Everyman (Writer)

(ca. 1500) medieval drama

Though the author of the English play Everyman is unknown, he was probably an Englishman who translated it from a copy of a Dutch play of the same name at the beginning of the 16th century. Everyman is an example of a morality play, a type of medieval drama that addressed the questions of how to live a good Christian life and how best to prepare for death.

Everyman conveys the message that preparation for death requires giving up worldly possessions, repenting of sins, asking God for mercy, and submitting oneself to be judged on the merit of works, or good deeds. Everyman (who, as his name suggests, represents the average person) is summoned by Death and finds he is not ready to be called to God for his “reckoning,” for he has spent his life pursuing wealth. One by one, the friends Everyman calls upon for help desert him, and in his increasing isolation and despair he learns finally that only knowledge and good deeds will benefit him in the final judgment. The play teaches that knowledge includes both self-knowledge, arrived at by using the five wits or senses, and knowledge of God, made possible only through humility.

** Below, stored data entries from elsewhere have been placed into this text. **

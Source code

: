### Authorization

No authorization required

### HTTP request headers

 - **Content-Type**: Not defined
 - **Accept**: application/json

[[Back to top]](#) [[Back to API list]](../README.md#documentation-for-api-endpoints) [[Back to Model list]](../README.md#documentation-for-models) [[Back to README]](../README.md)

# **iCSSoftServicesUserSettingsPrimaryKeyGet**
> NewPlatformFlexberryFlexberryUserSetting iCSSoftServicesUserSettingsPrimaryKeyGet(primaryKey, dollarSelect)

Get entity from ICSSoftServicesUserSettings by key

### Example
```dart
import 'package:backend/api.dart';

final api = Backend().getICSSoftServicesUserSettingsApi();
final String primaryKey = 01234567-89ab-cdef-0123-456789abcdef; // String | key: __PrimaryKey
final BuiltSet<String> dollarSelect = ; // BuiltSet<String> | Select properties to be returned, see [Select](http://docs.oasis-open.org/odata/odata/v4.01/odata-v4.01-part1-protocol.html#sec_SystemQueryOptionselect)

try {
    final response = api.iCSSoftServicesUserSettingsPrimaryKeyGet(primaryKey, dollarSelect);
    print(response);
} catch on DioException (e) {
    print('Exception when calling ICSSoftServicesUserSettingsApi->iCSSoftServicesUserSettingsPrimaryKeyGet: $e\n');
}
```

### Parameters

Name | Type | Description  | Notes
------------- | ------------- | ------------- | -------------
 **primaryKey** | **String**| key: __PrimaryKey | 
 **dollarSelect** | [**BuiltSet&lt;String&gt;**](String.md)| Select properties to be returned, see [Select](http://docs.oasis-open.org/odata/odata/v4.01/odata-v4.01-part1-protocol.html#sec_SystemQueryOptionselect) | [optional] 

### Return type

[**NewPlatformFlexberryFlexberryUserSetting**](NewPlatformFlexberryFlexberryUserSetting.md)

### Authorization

The story-type of the false friends first appears in an oriental collection of fables called Barlaam and Josaphat, which was a popular sourcebook for medieval sermons. Everyman is often praised for its natural language, which is not elevated or obscure. The play makes the moral points that death is the end of all things, and wrongdoing, while it may be enjoyable at the moment, always carries penalties in the end. Scholar A. C. Cawley calls Everyman “one of the finest, if not one of the most typical, of medieval Catholic moral plays.” See also William langland.

Editions of Everyman

Cawley, A. C., ed. Everyman and Medieval Miracle Plays. New York: Everyman’s Library, 1965.

Coldewey, John C., ed. Early English Drama: An Anthology. New York: Garland Publishing, 1993.

Conley, John, et al., eds. The Mirror of Everyman’s Salvation. Amsterdam: Rodopi Editions, 1985.

Works about Everyman

Beadle, Richard, ed. The Cambridge Companion to Medieval English Theatre. Cambridge: Cambridge University Press, 1994.

Gilman, Donald, ed. Everyman & Company. New York: AMS Press, 1989.

Wickham, Glynne. The Medieval Theatre. Cambridge: Cambridge University Press, 1987.